Berita / Nusantara /
Ini Salah Satu Faktor Perbedaan Harga Plasma dan Swadaya
Jakarta, elaeis.co - Harga hasil kebun kelapa sawit petani plasma dan swadaya diatur dalam Permentan Nomor 1 Tahun 2018 tentang tata niaga kelapa sawit. Saat ini Permentan itu justru diusulkan untuk kembali dikoreksi dan dievaluasi.
Tujuannya, agar pemerataan harga kelapa sawit dilini petani terjadi. Sehingga perekonomian terdongkrak dan kesejahteraan petani semakin terjamin.
Menurut Sekertaris Jenderal DPP APKASINDO Perjuangan Sulaiman H Andi Loeloe, saat ini memang sudah saatnya Permentan itu untuk dievaluasi. Mengingat keadaan saat ini sudah berbeda dengan sebelum peraturan itu dicetuskan.
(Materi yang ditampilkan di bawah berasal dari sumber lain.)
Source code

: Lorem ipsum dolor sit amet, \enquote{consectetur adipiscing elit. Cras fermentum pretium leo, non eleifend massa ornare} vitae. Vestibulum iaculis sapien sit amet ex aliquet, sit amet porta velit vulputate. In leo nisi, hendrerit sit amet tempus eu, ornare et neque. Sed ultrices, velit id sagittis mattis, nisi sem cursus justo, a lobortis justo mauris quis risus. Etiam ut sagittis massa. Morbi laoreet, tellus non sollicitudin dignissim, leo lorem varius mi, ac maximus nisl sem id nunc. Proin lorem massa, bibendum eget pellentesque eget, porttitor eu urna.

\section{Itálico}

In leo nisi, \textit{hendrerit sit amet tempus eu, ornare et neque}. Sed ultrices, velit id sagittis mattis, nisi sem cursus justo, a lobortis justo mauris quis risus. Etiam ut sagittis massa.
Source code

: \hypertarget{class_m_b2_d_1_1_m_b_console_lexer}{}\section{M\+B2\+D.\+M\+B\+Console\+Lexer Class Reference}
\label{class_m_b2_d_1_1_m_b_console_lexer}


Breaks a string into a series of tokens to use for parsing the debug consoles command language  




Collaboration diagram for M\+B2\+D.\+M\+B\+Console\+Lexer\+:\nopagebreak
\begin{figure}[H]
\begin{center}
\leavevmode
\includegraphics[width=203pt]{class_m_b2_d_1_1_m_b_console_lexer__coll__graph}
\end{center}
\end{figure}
"Memang perlu dikaji ulang," ujarnya kepada elaeis.co, Minggu (22/5).
Masih jelas diingatannya, Permentan itu dilahirkan lantaran timbul gejolak Dilini masyarakat terkait harga petani plasma dan swadaya kala itu. Dimana harga sawit plasma justru sama dengan harga sawit swadaya yang notabenenya menggunakan bibit yang tidak berkualitas.
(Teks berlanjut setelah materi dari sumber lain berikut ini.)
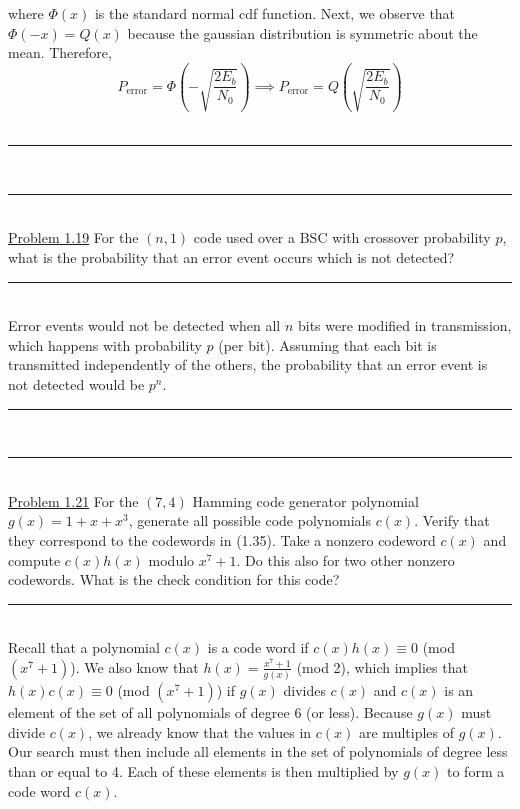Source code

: \documentclass{article}
\newcommand{\problemsep}{\leavevmode\\[0.05in] \rule[\baselineskip/4]{\textwidth}{1pt} \\[0.005in] \rule[\baselineskip]{\textwidth}{1pt}\vspace{-\baselineskip}\leavevmode\\[0.05in]}
\newcommand{\statementsep}{\leavevmode\\[0.005in] \rule[\baselineskip/4]{\textwidth}{0.4pt}\leavevmode\\[0.005in]}
\begin{document}
where $\Phi(x)$ is the standard normal cdf function. Next, we observe that $\Phi(-x) = Q(x)$ because the gaussian distribution is symmetric about the mean. Therefore, 
\begin{equation*}
P_{\text{error}} = \Phi \left ( -\sqrt{\frac{2E_b}{N_0}} \right ) \implies P_{\text{error}} = Q\left ( \sqrt{\frac{2E_b}{N_0}}\right )	
\end{equation*}
\vspace{2in}
\problemsep
\noindent\underline{Problem 1.19}
For the $(n,1)$ code used over a BSC with crossover probability $p$, what is the probability that an error event occurs which is not detected?
\statementsep
Error events would not be detected when all $n$ bits were modified in transmission, which happens with probability $p$ (per bit). Assuming that each bit is transmitted independently of the others, the probability that an error event is not detected would be $p^n$.
\problemsep
\noindent\underline{Problem 1.21}
For the $(7,4)$ Hamming code generator polynomial $g(x) = 1 + x + x^3$, generate all possible code polynomials $c(x)$. Verify that they correspond to the codewords in (1.35). Take a nonzero codeword $c(x)$ and compute $c(x)h(x)$ modulo $x^7 + 1$. Do this also for two other nonzero codewords. What is the check condition for this code?
\statementsep
Recall that a polynomial $c(x)$ is a code word if $c(x)h(x) \equiv 0$ (mod $(x^7 + 1)$). We also know that $h(x) = \frac{x^7 + 1}{g(x)}$ (mod 2), which implies that $h(x)c(x) \equiv 0$ (mod $(x^7 + 1)$) if $g(x)$ divides $c(x)$ and $c(x)$ is an element of the set of all polynomials of degree 6 (or less). Because $g(x)$ must divide $c(x)$, we already know that the values in $c(x)$ are multiples of $g(x)$. Our search must then include all elements in the set of polynomials of degree less than or equal to 4. Each of these elements is then multiplied by $g(x)$ to form a code word $c(x)$. 
\end{document}
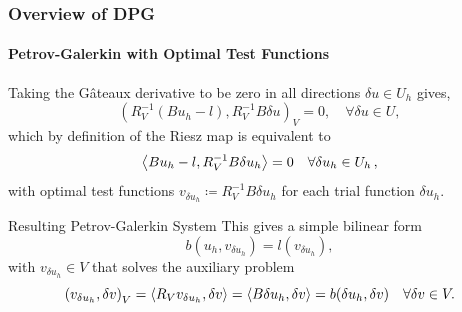 \documentclass[18pt,xcolor=table]{beamer}
\begin{document}
\begin{frame}[t]
\frametitle{Overview of DPG}
\framesubtitle{Petrov-Galerkin with Optimal Test Functions}
Taking the G\^ateaux derivative to be zero in all directions $\delta u \in
U_h$ gives,
\[
\left(R_V^{-1}(Bu_h-l),R_V^{-1}B\delta u\right)_V = 0, \quad \forall \delta u \in U,
\]
which by definition of the Riesz map is equivalent to 
\begin{equation*}
\left\langle Bu_h-l,R_V^{-1}B\delta u_h \right\rangle=0\quad\forall\delta u_h\in U_h\,,
\end{equation*}
with optimal test functions $v_{\delta u_h}\coloneqq R_V^{-1}B\delta u_h$ for each trial function $\delta u_h$.
\begin{block}{Resulting Petrov-Galerkin System}
This gives a simple bilinear form
\begin{equation*}
b(u_h,v_{\delta u_h})=l(v_{\delta u_h}),
\end{equation*}
with $v_{\delta u_h}\in V$ that solves the auxiliary problem
\begin{equation*}
\left( v_{\delta u_h},\delta v \right)_V=\left\langle R_Vv_{\delta u_h},\delta v \right\rangle
=\left\langle B\delta u_h,\delta v \right\rangle=b(\delta u_h,\delta v)\quad\forall\delta v\in V.
\end{equation*}
\end{block}
\end{frame}

\end{document}
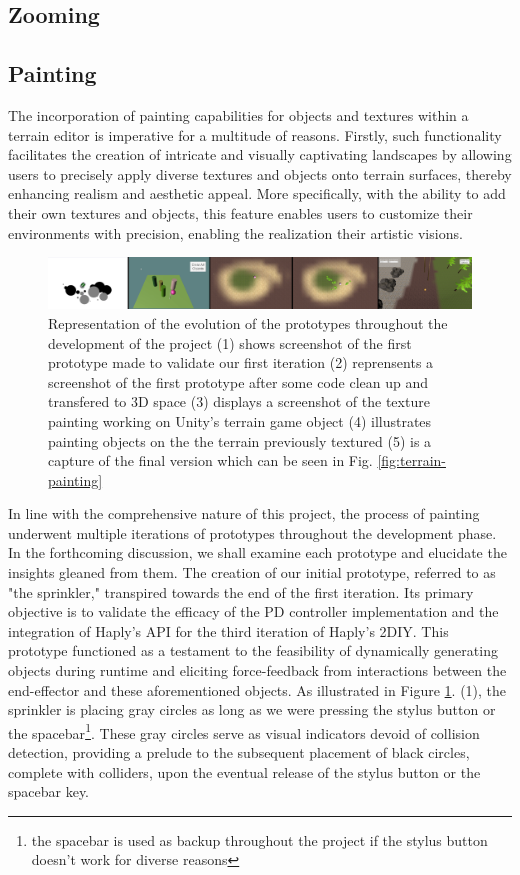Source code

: \subsection{Zooming}

\subsection{Painting}
The incorporation of painting capabilities for objects and textures within a terrain editor is imperative for a multitude of reasons. 
Firstly, such functionality facilitates the creation of intricate and visually captivating landscapes by allowing users to precisely apply diverse textures and objects onto terrain surfaces, thereby enhancing realism and aesthetic appeal. 
More specifically, with the ability to add their own textures and objects, this feature enables users to customize their environments with precision, enabling the realization their artistic visions. 

\begin{figure}[htbp]
    \centering
    \includegraphics[width=1.0\textwidth]{images/timeline.png} 
    \caption{Representation of the evolution of the prototypes throughout the development of the project
    (1) shows screenshot of the first prototype made to validate our first iteration
    (2) reprensents a screenshot of the first prototype after some code clean up and transfered to 3D space
    (3) displays a screenshot of the texture painting working on Unity's terrain game object
    (4) illustrates painting objects on the the terrain previously textured
    (5) is a capture of the final version which can be seen in Fig. \ref{fig:terrain-painting}}
    \label{fig:texture-rendering}
\end{figure}

In line with the comprehensive nature of this project, the process of painting underwent multiple iterations of prototypes throughout the development phase. 
In the forthcoming discussion, we shall examine each prototype and elucidate the insights gleaned from them. 
The creation of our initial prototype, referred to as "the sprinkler," transpired towards the end of the first iteration. 
Its primary objective is to validate the efficacy of the PD controller implementation and the integration of Haply's API for the third iteration of Haply's 2DIY. 
This prototype functioned as a testament to the feasibility of dynamically generating objects during runtime and eliciting force-feedback from interactions between the end-effector and these aforementioned objects.
As illustrated in Figure \ref{fig:texture-rendering}. (1), the sprinkler is placing gray circles as long as we were pressing the stylus button or the spacebar\footnote{the spacebar is used as backup throughout the project if the stylus button doesn't work for diverse reasons}.
These gray circles serve as visual indicators devoid of collision detection, providing a prelude to the subsequent placement of black circles, complete with colliders, upon the eventual release of the stylus button or the spacebar key.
Diceritakannya, pada tahun 90-an kata Andi, petani dianjurkan pemerintah untuk menanam komoditi yang bisa dijadikan penopang kehidupan. Saat itu juga tidak ada larangan atau paksaan agar petani menanam satu jenis komoditi saja.
Dari itu munculah petani kelapa sawit yang menanam tanaman bernama latin elaeis itu. Lambat Kaun petani justru berani kampayekan bahwa kelapa sawit lebih baik dari komoditi lain.
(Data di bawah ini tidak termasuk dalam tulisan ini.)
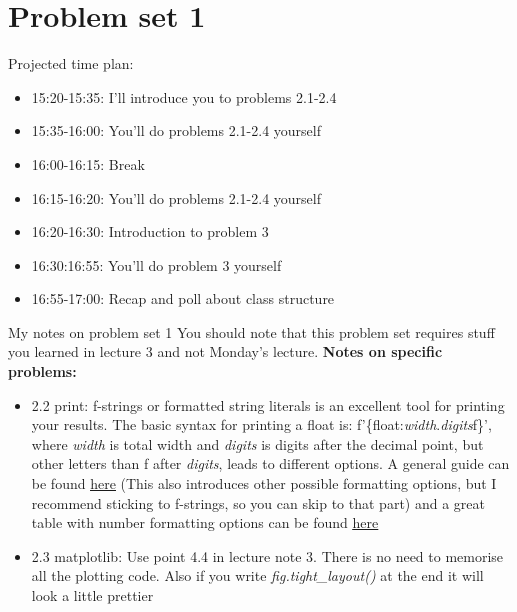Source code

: \documentclass[10pt,danish,t,10pt]{beamer}
\newcommand{\code}[1]{\textit{#1}} %
\begin{document}
\section{Problem set 1}

\begin{frame}{Projected time plan:}
\begin{itemize}
    \item 15:20-15:35: I'll introduce you to problems 2.1-2.4
    \item 15:35-16:00: You'll do problems 2.1-2.4 yourself
    \item 16:00-16:15: Break
    \item 16:15-16:20: You'll do problems 2.1-2.4 yourself
    \item 16:20-16:30: Introduction to problem 3
    \item 16:30:16:55: You'll do problem 3 yourself
    \item 16:55-17:00: Recap and poll about class structure
\end{itemize}
    
\end{frame}



\begin{frame}{My notes on problem set 1}
    You should note that this problem set requires stuff you learned in lecture 3 and not Monday's lecture. \newline
    \textbf{Notes on specific problems:}
    \begin{itemize}
        \item 2.2 print: f-strings or formatted string literals is an excellent tool for printing your results. The basic syntax for printing a float is: f'\{float:\code{width}.\code{digits}f\}', where \code{width} is total width and \code{digits} is digits after the decimal point, but other letters than f after \code{digits}, leads to different options. A general guide can be found \href{https://realpython.com/python-f-strings/}{\underline{here}} (This also introduces other possible formatting options, but I recommend sticking to f-strings, so you can skip to that part) and a great table with number formatting options can be found \href{https://mkaz.blog/code/python-string-format-cookbook/}{\underline{here}}
        \item 2.3 matplotlib: Use point 4.4 in lecture note 3. There is no need to memorise all the plotting code. Also if you write \code{fig.tight\_layout()} at the end it will look a little prettier
    \end{itemize}
\end{frame}
\end{document}
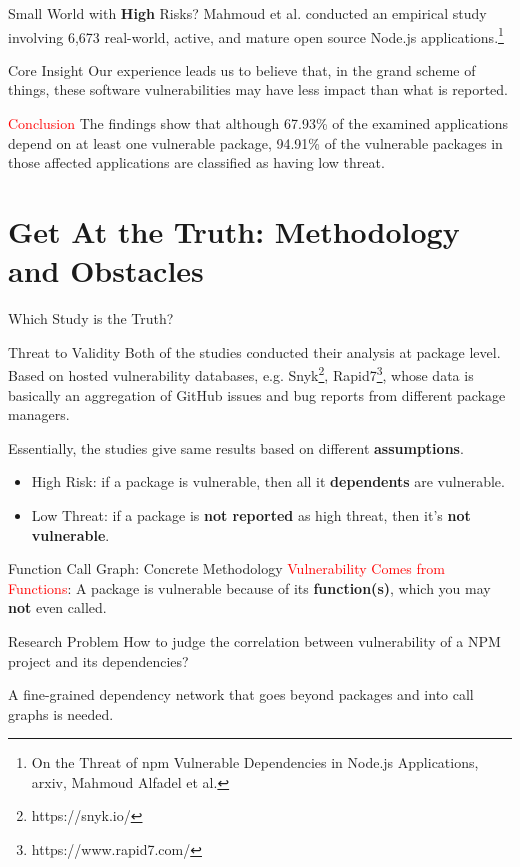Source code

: \documentclass{beamer}
\begin{document}
\begin{frame}{Small World with \textbf{High} Risks?}
Mahmoud et al. conducted an empirical study involving 6,673 real-world, active, and mature open source Node.js applications.\footnote{On the Threat of npm Vulnerable Dependencies in Node.js Applications, arxiv, Mahmoud Alfadel et al.}
\begin{alertblock}{Core Insight}
Our experience leads us to believe that, in the grand scheme of things, these software vulnerabilities may have less impact than what is reported.
\end{alertblock}
\textcolor{red}{Conclusion}
The findings show that although 67.93\% of the examined applications
depend on at least one vulnerable package, 94.91\% of the vulnerable packages in those affected applications are classified as having
low threat. 
\end{frame}

\section{Get At the Truth: Methodology and Obstacles}
\begin{frame}{Which Study is the Truth?}
\begin{alertblock}{Threat to Validity}
Both of the studies conducted their analysis at package level. Based on hosted vulnerability databases, e.g. Snyk\footnote{https://snyk.io/}, Rapid7\footnote{https://www.rapid7.com/}, whose data is basically an aggregation of GitHub issues and bug reports from different package managers. 
\end{alertblock}
\pause
Essentially, the studies give same results based on different \textbf{assumptions}.
\begin{itemize}
    \item High Risk: if a package is vulnerable, then all it \textbf{dependents} are vulnerable.
    \item Low Threat: if a package is \textbf{not reported} as high threat, then it's \textbf{not vulnerable}.
\end{itemize}
\end{frame}



\begin{frame}{Function Call Graph: Concrete Methodology}
\textcolor{red}{Vulnerability Comes from Functions}: A package is vulnerable because of its \textbf{function(s)}, which you may \textbf{not} even called. 
\begin{alertblock}{Research Problem}
How to judge the correlation between vulnerability of a NPM project and its dependencies?
\end{alertblock}
A fine-grained dependency network that goes beyond packages and into call graphs is needed.
\end{frame}
\end{document}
"Lalu munculah pemikiran petani untuk bercocok tanam kelapa sawit. Saat itu pemerintah menerapkan aturan bahwa untuk menanam kelapa sawit, petani harus berkelompok tidak boleh sendiri-sendiri. Maka inilah awal mula petani plasma," terangnya.
Jadi saat itu terbentuklah kelompok-kelompok tani, dimana struktur organisasinya juga lengkap. Malah ada juga yang perblok dengan satu bloknya mencapai 40 hektare.
Dari sini kemudian, hadirlah perusahaan yang dipercayakan untuk mendampingi para kelompok tani tadi. Baik itu untuk menampung hasil panen dan sebagainya.
Saat itu perawatan kebun dilakukan bersama-sama dan serentak. Saat memupuk maka seluruhnya memupuk. Sehingga hasil kebun baik itu berat, kualitas hampir merata dan sama sebab ada standar perawatan tadi.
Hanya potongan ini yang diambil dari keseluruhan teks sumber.